Stored data:

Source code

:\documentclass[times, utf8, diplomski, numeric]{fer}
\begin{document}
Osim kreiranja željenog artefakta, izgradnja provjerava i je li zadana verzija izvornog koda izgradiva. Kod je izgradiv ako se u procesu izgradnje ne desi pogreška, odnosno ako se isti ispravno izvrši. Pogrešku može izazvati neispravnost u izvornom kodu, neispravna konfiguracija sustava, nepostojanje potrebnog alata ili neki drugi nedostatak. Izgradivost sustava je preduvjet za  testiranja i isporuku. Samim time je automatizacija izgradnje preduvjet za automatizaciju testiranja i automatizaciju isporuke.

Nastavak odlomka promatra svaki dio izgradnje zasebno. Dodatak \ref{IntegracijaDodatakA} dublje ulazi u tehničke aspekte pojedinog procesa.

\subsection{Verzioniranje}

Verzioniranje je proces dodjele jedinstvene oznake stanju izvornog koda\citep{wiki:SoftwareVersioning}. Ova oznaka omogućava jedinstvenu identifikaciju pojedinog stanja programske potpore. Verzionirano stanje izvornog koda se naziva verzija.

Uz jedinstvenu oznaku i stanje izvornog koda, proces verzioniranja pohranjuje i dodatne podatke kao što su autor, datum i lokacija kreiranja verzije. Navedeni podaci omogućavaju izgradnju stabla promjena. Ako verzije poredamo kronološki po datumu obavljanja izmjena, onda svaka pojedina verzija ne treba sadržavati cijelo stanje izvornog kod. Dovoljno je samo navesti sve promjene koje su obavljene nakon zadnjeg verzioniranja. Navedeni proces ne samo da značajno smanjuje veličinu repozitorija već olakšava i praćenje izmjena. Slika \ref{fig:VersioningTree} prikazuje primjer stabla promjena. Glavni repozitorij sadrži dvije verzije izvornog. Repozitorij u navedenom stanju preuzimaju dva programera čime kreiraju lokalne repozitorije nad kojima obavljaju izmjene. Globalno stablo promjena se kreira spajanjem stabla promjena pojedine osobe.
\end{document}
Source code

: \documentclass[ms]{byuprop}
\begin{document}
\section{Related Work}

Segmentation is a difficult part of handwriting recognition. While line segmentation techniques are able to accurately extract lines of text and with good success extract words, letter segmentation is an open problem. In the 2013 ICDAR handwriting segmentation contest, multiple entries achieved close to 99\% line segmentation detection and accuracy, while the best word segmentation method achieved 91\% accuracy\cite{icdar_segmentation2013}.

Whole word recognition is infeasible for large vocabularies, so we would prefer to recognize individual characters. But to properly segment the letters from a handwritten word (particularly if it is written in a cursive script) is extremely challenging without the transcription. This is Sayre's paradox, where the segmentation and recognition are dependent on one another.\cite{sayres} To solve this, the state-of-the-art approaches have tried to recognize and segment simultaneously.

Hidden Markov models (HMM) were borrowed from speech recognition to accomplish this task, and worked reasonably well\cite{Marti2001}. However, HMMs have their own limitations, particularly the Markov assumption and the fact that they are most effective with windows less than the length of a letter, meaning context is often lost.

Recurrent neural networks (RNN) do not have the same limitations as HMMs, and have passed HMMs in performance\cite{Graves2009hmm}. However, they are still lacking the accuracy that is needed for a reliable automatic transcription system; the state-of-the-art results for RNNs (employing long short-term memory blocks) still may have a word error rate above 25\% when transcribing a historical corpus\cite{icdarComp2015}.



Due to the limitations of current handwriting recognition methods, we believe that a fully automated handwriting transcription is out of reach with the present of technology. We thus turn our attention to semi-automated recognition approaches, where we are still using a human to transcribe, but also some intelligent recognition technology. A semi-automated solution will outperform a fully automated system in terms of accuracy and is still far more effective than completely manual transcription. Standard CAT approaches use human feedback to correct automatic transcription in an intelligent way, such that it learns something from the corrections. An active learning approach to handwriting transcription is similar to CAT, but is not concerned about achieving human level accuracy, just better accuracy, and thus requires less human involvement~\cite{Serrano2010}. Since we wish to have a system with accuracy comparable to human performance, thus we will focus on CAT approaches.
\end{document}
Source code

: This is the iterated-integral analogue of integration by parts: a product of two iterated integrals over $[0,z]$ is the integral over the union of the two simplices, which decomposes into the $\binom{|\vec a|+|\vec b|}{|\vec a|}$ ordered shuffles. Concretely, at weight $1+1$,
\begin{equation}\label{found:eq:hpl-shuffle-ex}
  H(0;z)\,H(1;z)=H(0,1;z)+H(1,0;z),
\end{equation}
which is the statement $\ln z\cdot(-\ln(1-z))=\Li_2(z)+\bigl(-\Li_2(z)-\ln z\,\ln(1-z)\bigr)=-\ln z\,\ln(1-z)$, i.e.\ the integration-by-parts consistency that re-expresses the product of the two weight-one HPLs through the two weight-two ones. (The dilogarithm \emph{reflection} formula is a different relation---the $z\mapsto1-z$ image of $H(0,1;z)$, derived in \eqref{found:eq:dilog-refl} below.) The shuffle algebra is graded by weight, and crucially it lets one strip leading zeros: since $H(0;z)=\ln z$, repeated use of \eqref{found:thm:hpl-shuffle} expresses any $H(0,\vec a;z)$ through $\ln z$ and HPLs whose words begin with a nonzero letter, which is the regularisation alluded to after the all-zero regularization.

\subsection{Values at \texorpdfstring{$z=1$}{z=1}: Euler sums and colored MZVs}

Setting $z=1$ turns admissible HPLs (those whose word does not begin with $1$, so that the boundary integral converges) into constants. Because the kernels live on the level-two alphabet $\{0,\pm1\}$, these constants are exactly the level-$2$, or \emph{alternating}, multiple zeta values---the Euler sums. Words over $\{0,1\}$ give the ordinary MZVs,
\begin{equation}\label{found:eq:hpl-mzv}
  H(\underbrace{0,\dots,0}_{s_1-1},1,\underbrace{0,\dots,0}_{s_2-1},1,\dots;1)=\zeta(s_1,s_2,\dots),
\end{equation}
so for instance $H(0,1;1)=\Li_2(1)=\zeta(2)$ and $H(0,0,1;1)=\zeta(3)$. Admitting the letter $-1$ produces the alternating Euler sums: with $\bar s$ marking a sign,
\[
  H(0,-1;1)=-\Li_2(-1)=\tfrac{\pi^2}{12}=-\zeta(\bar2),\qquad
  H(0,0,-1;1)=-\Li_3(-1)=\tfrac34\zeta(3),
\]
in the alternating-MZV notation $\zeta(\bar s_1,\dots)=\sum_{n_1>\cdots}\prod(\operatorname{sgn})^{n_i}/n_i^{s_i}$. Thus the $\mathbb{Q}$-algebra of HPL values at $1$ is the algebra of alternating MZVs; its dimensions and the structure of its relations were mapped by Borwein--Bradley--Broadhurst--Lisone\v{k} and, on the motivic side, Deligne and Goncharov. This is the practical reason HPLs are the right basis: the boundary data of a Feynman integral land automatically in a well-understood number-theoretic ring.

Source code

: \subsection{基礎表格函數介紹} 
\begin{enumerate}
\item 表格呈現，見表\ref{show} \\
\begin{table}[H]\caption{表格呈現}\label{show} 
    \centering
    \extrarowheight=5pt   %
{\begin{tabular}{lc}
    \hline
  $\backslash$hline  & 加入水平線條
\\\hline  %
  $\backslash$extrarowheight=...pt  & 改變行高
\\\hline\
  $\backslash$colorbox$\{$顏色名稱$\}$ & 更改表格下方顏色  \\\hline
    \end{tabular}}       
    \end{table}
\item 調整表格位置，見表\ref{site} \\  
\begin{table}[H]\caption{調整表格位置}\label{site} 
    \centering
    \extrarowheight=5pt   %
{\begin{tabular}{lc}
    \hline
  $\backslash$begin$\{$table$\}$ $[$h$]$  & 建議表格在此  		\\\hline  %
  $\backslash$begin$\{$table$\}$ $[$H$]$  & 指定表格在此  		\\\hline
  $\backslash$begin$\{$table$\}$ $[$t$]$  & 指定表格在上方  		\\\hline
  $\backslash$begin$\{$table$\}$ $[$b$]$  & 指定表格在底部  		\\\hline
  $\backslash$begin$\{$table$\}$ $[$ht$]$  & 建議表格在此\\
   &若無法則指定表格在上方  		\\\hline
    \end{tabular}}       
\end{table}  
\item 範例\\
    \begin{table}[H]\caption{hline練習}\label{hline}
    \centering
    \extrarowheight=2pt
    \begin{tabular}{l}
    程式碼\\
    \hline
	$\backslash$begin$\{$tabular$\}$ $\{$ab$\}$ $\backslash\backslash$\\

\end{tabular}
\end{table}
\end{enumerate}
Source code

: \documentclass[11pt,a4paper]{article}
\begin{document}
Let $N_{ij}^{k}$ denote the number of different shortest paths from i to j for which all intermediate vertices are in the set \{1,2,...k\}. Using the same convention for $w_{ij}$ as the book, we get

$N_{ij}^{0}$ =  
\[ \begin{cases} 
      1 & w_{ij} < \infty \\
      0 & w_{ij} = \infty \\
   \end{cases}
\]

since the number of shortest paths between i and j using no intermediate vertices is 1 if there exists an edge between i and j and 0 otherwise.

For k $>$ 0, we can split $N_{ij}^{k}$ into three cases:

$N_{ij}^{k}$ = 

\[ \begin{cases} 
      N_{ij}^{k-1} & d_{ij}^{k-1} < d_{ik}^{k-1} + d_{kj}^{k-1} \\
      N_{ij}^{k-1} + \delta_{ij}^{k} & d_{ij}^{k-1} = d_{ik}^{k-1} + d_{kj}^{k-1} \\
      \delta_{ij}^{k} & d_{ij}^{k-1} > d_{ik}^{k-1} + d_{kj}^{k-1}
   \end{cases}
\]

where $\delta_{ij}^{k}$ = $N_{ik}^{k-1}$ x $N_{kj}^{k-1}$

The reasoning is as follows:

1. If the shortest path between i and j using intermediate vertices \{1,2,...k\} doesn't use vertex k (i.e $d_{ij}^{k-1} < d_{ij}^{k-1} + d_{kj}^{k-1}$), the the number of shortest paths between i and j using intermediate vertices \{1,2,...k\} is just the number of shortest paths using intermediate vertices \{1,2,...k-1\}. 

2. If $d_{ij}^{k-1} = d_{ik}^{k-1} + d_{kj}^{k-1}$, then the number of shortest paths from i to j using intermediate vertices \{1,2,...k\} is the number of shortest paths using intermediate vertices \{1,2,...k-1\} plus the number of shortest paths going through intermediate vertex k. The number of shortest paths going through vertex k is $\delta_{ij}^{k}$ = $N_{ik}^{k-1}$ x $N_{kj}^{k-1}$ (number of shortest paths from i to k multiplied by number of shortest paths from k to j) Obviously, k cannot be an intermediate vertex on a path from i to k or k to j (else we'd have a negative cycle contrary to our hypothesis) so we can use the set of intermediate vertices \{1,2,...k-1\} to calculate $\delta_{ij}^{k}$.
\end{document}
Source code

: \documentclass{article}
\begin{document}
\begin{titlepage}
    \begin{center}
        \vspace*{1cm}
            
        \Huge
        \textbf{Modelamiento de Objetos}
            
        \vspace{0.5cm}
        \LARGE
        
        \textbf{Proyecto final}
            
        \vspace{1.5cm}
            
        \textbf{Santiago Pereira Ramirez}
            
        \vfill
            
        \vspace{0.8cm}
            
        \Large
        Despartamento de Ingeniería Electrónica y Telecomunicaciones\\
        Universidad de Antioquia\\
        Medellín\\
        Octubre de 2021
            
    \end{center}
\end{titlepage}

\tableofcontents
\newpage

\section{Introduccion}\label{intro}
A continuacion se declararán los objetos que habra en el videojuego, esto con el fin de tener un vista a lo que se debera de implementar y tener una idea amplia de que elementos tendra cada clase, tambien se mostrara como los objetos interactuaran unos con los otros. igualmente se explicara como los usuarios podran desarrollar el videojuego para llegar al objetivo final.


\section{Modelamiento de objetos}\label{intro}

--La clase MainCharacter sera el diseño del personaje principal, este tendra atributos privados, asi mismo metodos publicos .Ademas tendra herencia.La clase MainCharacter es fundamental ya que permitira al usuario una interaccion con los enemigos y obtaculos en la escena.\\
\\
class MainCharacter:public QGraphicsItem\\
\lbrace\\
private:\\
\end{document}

== Task requirements ==
Write out each line of the data that holds the string "extrarowheight".

== Problem solution ==
    \extrarowheight=5pt   %
  $\backslash$extrarowheight=...pt  & 改變行高
    \extrarowheight=5pt   %
    \extrarowheight=2pt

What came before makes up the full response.